Reputation: 354
I have a dataset
Name System
A AZ
A NaN
B AZ
B NaN
B NaN
C AY
C AY
D AZ
E AY
E AY
E NaN
F AZ
F AZ
F NaN
Using this dataset, I need to cluster the dataset based on the number of times "System" is repeated for a particular "Name".

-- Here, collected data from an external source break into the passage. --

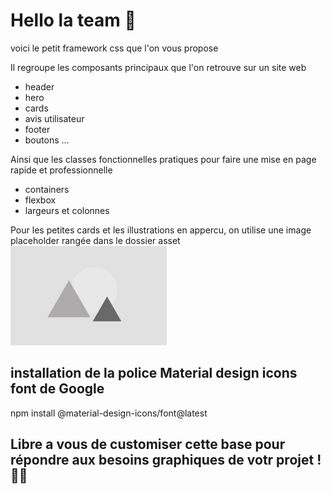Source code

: # Hello la team 👋

voici le petit framework css que l'on vous propose

Il regroupe les composants principaux que l'on retrouve sur un site web
* header
* hero
* cards
* avis utilisateur
* footer
* boutons ...

Ainsi que les classes fonctionnelles pratiques pour faire une mise en page rapide et professionnelle
* containers
* flexbox
* largeurs et colonnes

Pour les petites cards et les illustrations en 
appercu, on utilise une image placeholder rangée dans le dossier asset
![Nom de l'image](assets/img-placeholder.jpg)

## installation de la police Material design icons font de Google

npm install @material-design-icons/font@latest

## Libre a vous de customiser cette base pour répondre aux besoins graphiques de votr projet ! 🚀🎨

In the above example, Names A, B and D have one "AZ" "Subset" while C, E have two "AY" subsets and F has two AZ so it is a different cluster.
Output Example:
Cluster Names
AZ A,B
AY,AY C,E
AZ,AZ F
PS. Actual dataset may vary in number of rows and columns How can I do it using ML based clustering algorithms like KNN, Naive Bayes, etc? I need two approaches, one without ignoring NaN, one ignoring NaN.
Upvotes: 1
Views: 196
Reputation: 262484
IIUC, this looks like a double groupby
. You first need to group by Name and System and aggregate System to form the clusters. Then this is a simple groupby
with aggregation as string.
(df.groupby(['Name', 'System'])
['System'].agg(Cluster=','.join) # clusters of repeats
.droplevel('System').reset_index()
.groupby('Cluster')['Name'].agg(','.join) # aggregate by cluster
.reset_index()
)
output:
Cluster Name
0 AY,AY C,E
1 AZ A,B,D
2 AZ,AZ F
NB. I used aggregation with ','.join
here but you could also use tuple
or a custom function (first groupby
) and frozenset
(second groupby
) to keep access to the individual elements
(df.groupby(['Name', 'System'], dropna=False)
['System'].agg(Cluster=lambda x: (x.iloc[0], len(x)))
.droplevel('System').reset_index()
.groupby('Cluster')['Name'].agg(frozenset)
.reset_index()
)
output:
Cluster Name
0 (AY, 2) (E, C)
1 (AZ, 1) (B, A, D)
2 (AZ, 2) (F)
3 (nan, 1) (E, F, A)
4 (nan, 2) (B)
Upvotes: 1